►

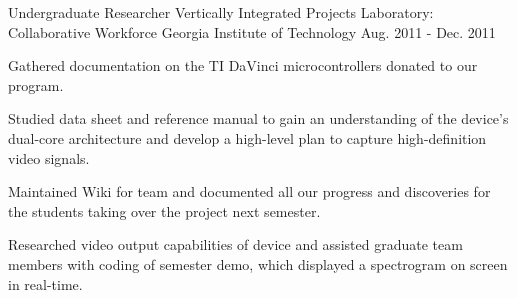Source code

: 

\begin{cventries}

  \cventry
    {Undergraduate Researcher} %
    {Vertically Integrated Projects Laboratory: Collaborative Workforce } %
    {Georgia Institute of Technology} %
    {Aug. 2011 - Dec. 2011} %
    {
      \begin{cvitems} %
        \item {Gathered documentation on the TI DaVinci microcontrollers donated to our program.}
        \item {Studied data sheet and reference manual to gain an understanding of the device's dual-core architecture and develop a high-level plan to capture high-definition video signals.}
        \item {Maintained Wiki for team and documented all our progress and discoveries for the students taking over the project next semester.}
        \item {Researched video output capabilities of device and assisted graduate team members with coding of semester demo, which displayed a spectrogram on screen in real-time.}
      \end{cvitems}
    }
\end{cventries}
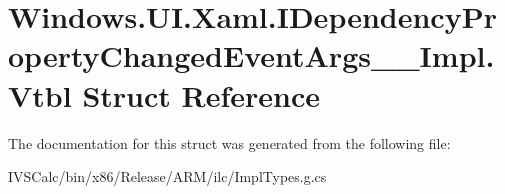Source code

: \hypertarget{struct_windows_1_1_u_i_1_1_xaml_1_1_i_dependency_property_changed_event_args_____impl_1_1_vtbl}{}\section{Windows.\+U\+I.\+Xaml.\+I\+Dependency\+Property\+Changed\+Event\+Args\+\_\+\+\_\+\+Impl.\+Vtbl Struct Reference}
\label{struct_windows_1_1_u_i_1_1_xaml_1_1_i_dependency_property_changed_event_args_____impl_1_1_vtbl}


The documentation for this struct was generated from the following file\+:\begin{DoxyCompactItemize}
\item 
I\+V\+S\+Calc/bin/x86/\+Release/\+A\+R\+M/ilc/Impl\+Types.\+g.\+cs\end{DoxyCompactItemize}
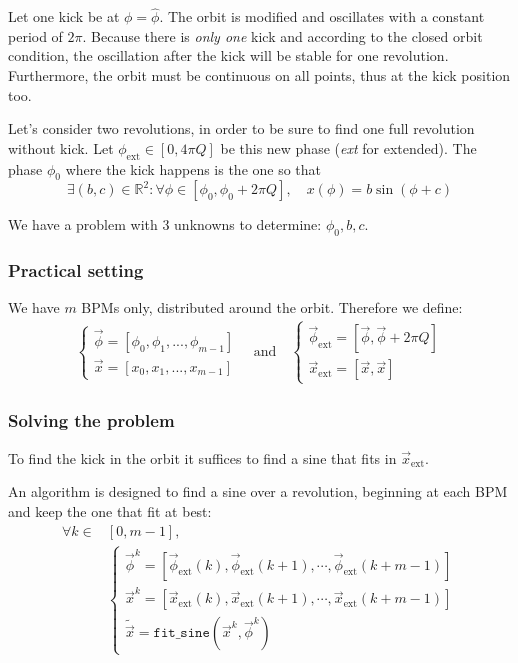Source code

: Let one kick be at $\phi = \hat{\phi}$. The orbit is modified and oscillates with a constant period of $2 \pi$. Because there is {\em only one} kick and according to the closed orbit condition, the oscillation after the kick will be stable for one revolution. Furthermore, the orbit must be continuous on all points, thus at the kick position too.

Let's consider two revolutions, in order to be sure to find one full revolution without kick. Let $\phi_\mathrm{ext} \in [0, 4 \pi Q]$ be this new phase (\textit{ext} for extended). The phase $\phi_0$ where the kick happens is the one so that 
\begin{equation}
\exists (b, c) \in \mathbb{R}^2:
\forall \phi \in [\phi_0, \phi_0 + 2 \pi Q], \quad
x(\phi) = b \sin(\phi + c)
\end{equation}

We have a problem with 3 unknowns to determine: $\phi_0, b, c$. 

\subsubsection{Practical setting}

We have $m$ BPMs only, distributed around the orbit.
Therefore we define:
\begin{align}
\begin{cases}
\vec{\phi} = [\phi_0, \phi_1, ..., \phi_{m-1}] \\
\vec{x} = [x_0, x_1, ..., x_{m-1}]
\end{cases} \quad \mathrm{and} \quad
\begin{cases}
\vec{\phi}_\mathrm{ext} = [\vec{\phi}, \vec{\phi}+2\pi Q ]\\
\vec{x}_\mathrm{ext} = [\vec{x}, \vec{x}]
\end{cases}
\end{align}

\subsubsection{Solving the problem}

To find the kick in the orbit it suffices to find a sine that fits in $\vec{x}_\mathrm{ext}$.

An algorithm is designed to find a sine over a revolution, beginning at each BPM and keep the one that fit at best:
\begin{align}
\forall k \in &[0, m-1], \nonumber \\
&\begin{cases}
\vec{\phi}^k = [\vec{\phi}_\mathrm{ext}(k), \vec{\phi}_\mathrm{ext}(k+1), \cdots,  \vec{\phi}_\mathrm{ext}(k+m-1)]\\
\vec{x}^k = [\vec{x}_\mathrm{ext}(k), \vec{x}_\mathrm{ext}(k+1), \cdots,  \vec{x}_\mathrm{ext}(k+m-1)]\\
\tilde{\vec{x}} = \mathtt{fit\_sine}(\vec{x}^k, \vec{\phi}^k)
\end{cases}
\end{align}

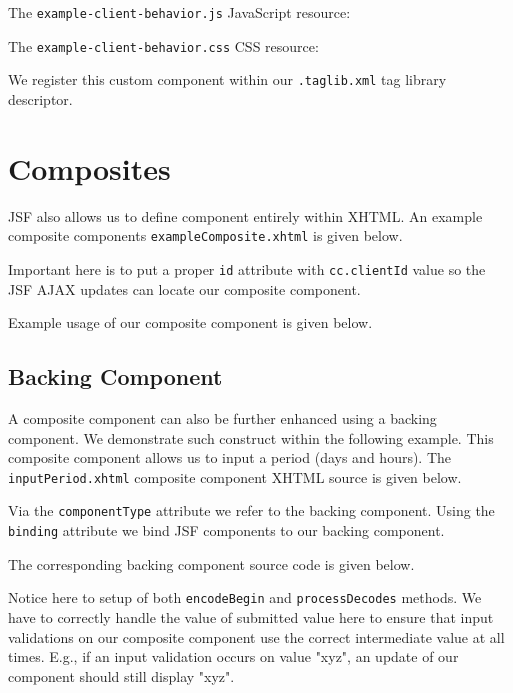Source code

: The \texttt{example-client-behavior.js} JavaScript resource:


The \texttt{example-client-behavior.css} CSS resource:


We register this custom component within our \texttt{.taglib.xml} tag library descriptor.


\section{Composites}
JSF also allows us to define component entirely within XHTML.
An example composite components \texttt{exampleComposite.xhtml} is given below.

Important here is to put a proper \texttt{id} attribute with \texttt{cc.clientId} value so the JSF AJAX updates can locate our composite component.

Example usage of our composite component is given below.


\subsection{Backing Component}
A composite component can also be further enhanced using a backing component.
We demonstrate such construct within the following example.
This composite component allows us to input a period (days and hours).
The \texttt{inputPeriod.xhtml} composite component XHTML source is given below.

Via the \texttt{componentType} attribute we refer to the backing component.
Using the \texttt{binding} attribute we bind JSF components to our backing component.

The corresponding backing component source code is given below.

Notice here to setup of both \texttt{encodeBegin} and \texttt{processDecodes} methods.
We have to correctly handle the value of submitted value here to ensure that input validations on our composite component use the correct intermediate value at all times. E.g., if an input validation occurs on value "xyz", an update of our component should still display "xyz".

◄
►

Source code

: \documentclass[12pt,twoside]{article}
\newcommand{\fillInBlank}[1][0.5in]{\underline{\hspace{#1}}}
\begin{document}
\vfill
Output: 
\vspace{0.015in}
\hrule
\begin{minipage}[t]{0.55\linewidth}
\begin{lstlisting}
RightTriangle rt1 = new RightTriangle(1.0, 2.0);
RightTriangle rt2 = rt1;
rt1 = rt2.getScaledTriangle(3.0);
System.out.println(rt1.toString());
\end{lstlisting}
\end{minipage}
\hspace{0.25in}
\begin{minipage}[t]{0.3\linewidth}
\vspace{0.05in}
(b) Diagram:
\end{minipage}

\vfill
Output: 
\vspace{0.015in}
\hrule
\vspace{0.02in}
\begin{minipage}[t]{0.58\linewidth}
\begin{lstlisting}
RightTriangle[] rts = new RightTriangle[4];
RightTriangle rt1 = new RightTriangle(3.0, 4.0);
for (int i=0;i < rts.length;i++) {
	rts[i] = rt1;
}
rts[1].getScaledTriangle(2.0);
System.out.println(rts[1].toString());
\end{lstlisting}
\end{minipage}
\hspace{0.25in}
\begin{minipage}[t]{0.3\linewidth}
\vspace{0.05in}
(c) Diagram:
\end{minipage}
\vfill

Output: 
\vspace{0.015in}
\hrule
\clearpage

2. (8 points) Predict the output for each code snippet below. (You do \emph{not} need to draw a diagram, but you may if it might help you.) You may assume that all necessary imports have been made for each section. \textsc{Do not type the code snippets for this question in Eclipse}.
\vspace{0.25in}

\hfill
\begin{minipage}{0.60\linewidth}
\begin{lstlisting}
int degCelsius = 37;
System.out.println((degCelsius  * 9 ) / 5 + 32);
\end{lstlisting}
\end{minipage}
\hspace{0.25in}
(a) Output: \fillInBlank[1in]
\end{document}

◄

**What the exercise asks**
Skipping every picture, transcribe exactly the lines above from the one containing "documentation on the" through the one containing "Let's consider two", both included.

**Answer for this exercise**
        \item {Gathered documentation on the TI DaVinci microcontrollers donated to our program.}
        \item {Studied data sheet and reference manual to gain an understanding of the device's dual-core architecture and develop a high-level plan to capture high-definition video signals.}
        \item {Maintained Wiki for team and documented all our progress and discoveries for the students taking over the project next semester.}
        \item {Researched video output capabilities of device and assisted graduate team members with coding of semester demo, which displayed a spectrogram on screen in real-time.}
      \end{cvitems}
    }
\end{cventries}
Source code

: \hypertarget{struct_windows_1_1_u_i_1_1_xaml_1_1_i_dependency_property_changed_event_args_____impl_1_1_vtbl}{}\section{Windows.\+U\+I.\+Xaml.\+I\+Dependency\+Property\+Changed\+Event\+Args\+\_\+\+\_\+\+Impl.\+Vtbl Struct Reference}
\label{struct_windows_1_1_u_i_1_1_xaml_1_1_i_dependency_property_changed_event_args_____impl_1_1_vtbl}


The documentation for this struct was generated from the following file\+:\begin{DoxyCompactItemize}
\item 
I\+V\+S\+Calc/bin/x86/\+Release/\+A\+R\+M/ilc/Impl\+Types.\+g.\+cs\end{DoxyCompactItemize}
Source code

: Let one kick be at $\phi = \hat{\phi}$. The orbit is modified and oscillates with a constant period of $2 \pi$. Because there is {\em only one} kick and according to the closed orbit condition, the oscillation after the kick will be stable for one revolution. Furthermore, the orbit must be continuous on all points, thus at the kick position too.

Let's consider two revolutions, in order to be sure to find one full revolution without kick. Let $\phi_\mathrm{ext} \in [0, 4 \pi Q]$ be this new phase (\textit{ext} for extended). The phase $\phi_0$ where the kick happens is the one so that 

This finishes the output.